Saturday, November 3, 2012

Instrument Lesson 2

Today I had my second instrument lesson. I've had trouble getting a plane. It's usually necessary to reserve a plane two weeks out because that's as early as the scheduler will allow and the weekends are usually booked within a few hours. So I reserved a plane two weeks ago and was disappointed to see that the winds were in the teens, gusting in the low twenties. But the wind was from the west, aligned with the runway, and I had an instructor with me, so off we went. But first, when I drove up, I saw the plane I reserved taxiing out for take-off. Because of the wind there were cancellations today so we switched to another plane that was sitting on the ramp. The one I originally reserved came rushing in just as we were starting up to leave. I think they were rushing to get it back for my reservation, albeit late. We took off to the west, a direction I've only gone once. I went under the hood right away and struggled to hold altitude and heading in turbulence. After a while, we started a vertical-S maneuver. Starting on a north heading at 3000 feet, I did a descending turn to 2000, reversing the turn once reaching a south heading, climbing back to 3000 once reaching 2000, then repeating the turns, but descending to 2100, then climbing to 2900, etc. I think I got better as I went along, but for the first time in my training, I got airsick. We stopped the vertical-S and proceeded to do the ILS 23 approach to Frederick. The glideslope was out of service, so we had to do a localizer approach, followed by a circle-to-land on runway 30. Surprisingly, after such a long time since my last flight, I still managed a pretty good landing in gusting winds. I was grateful for a few minutes on the ground while we taxied back for takeoff. I took the foggles off just as we approached Frederick and I left them off for the rest of the flight. We took off and did the RNAV 10 approach to Tipton with the foggles off because I still wasn't feeling well. Another circle-to-land; I brought it down to land in a crosswind and gusts, but again well-done. Overall, I struggled with headings and altitudes the whole way. I'll blame some of it on the turbulence, some on lack of currency, some on just needing a lot of practice. It didn't help that the GPS didn't work for the first half of the flight - it suddenly came on in flight.

Sunday, April 15, 2012

Instrument Lesson

I've been attempting to have an instrument lesson for quite a while. Weather, airplane availability, and other issues kept getting in the way. Today I finally had the lesson on a hot sunny day. Here's what I remember:

Takeoff from KFME, under the hood almost immediately. Direct to KCGE, navigating via GPS. Lots of turbulence made it difficult to hold altitude and heading. Instructor set up GPS and worked the radio.

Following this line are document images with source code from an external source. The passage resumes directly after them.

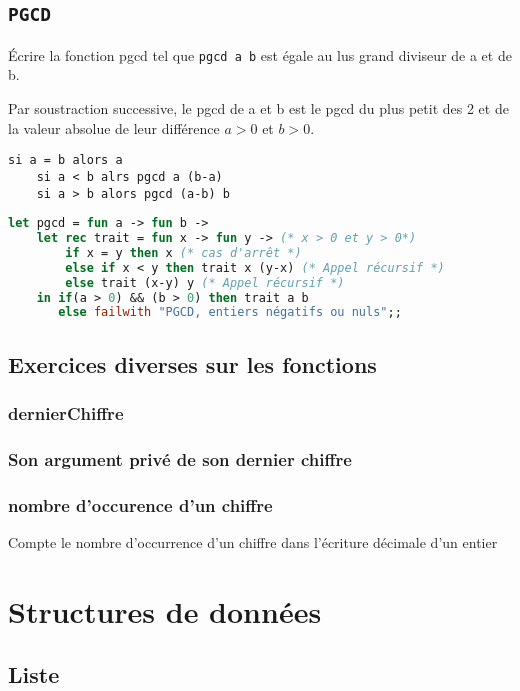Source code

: \subsection{\texttt{PGCD}}
Écrire la fonction pgcd tel que \texttt{pgcd a b} est égale au lus grand diviseur de a et de b.

Par soustraction successive, le pgcd de a et b est le pgcd du plus petit des 2 et de la valeur absolue de leur différence $a>0$ et
$b>0$.
\begin{lstlisting}[language=algo, caption=Exercices -- Algorithme pgcd]
	si a = b alors a
	si a < b alrs pgcd a (b-a)
	si a > b alors pgcd (a-b) b
\end{lstlisting}

\begin{lstlisting}[language=Caml, caption=Exercice -- Fonction pgcd]
let pgcd = fun a -> fun b ->
	let rec trait = fun x -> fun y -> (* x > 0 et y > 0*)
		if x = y then x (* cas d'arrêt *)
		else if x < y then trait x (y-x) (* Appel récursif *)
		else trait (x-y) y (* Appel récursif *)
	in if(a > 0) && (b > 0) then trait a b
	   else failwith "PGCD, entiers négatifs ou nuls";;
\end{lstlisting}

\subsection{Exercices diverses sur les fonctions}
\subsubsection{dernierChiffre}
\subsubsection{Son argument privé de son dernier chiffre}
\subsubsection{nombre d'occurence d'un chiffre}
Compte le nombre d'occurrence d'un chiffre dans l'écriture décimale d'un entier
\section{Structures de données}
\subsection{Liste}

Activated GPS approach for KCGE runway 34. Flew over at 3000, turned outbound, descending to 1850, procedure turn course reversal (that I flew badly), inbound descending to 500, quick look out from under the foggles to show me that I could have executed a normal landing, and we went missed. Climbed to 1600, right hand turns, one circuit around the hold, and then we proceeded to RIKME at 2000.

Crossed RIKME at 2000, turned outbound on the hold, inbound leg proceded on the ILS approach for runway 4 at KESN. I got established on the localizer and mostly held it, captured the glideslope and mostly held it, and at 600 feet I took the foggles off and executed the circle to land procedure, turning to the right, staying at or below 600, flying over the approach end of runway 15, right traffic to land on 22, which was the active runway.

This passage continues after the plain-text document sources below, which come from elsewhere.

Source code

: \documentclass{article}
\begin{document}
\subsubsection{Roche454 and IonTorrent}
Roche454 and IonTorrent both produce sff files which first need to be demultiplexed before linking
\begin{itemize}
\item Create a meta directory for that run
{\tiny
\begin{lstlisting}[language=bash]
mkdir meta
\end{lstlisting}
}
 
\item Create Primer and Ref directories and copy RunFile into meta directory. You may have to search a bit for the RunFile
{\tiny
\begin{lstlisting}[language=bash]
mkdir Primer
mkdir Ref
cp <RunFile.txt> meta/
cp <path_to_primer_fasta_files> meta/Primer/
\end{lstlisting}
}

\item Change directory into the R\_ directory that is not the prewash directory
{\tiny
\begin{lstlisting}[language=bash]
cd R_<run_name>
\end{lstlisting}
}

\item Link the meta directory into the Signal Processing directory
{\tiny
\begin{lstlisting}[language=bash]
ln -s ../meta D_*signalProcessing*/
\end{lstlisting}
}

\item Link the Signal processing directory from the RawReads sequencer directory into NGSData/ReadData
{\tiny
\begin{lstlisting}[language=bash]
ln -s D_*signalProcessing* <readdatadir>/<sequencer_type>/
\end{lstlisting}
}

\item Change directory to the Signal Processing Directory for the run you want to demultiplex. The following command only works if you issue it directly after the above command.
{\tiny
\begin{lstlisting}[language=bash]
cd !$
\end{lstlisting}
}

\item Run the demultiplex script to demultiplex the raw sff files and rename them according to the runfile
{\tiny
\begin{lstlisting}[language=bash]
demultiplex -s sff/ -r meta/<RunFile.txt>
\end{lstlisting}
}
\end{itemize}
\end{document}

Touch and go, west bound turn, back under the hood, climbed to 3000, direct to KFME. Instructor gave vectors to downwind, brought it in for an ugly landing with a lot of crosswind and drift and float.

So two landings, nearly 2 hours under the hood. I feld like I was chasing the needles all day and I must have been making lots of S-turns. Instructor said I did well for a first lesson, but he's always positive and supportive.

I think I'll wait a month or so, do some simulator practice, and try again with another lesson.